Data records
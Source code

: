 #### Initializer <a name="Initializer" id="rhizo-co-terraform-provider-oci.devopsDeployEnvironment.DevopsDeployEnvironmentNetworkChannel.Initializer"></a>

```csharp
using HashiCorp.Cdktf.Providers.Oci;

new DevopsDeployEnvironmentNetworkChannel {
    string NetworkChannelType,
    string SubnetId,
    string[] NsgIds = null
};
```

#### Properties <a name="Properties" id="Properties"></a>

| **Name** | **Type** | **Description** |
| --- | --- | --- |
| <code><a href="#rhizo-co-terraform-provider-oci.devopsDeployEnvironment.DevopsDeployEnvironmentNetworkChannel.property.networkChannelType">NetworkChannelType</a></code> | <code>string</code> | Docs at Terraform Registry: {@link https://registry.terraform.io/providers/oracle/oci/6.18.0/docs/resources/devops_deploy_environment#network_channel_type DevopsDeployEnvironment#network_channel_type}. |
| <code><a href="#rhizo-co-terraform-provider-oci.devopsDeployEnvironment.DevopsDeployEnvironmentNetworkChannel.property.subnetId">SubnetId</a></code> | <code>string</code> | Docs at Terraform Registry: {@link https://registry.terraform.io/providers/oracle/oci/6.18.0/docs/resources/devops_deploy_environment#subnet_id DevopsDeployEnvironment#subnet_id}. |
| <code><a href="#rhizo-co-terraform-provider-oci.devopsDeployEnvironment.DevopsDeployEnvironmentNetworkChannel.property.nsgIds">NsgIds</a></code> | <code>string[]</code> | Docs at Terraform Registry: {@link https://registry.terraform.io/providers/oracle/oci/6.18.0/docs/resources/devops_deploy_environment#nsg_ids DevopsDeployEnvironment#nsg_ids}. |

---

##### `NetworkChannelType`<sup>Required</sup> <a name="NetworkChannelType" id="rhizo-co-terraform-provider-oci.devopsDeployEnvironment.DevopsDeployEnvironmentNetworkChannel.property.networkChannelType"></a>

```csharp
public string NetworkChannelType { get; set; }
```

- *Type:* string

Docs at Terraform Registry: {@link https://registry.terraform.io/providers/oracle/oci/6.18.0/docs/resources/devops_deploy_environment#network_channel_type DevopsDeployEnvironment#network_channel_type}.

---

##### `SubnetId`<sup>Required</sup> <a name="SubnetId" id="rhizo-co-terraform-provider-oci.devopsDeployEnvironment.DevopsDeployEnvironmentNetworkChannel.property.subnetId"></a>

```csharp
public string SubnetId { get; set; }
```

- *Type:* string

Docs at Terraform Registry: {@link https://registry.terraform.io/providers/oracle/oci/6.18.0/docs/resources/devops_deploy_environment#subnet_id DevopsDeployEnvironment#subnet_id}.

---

*YOUR INSTRUCTIONS*
What number of lines in the records hold the word "SubnetId"? Reply with that number alone.

*ANSWER SECTION*
4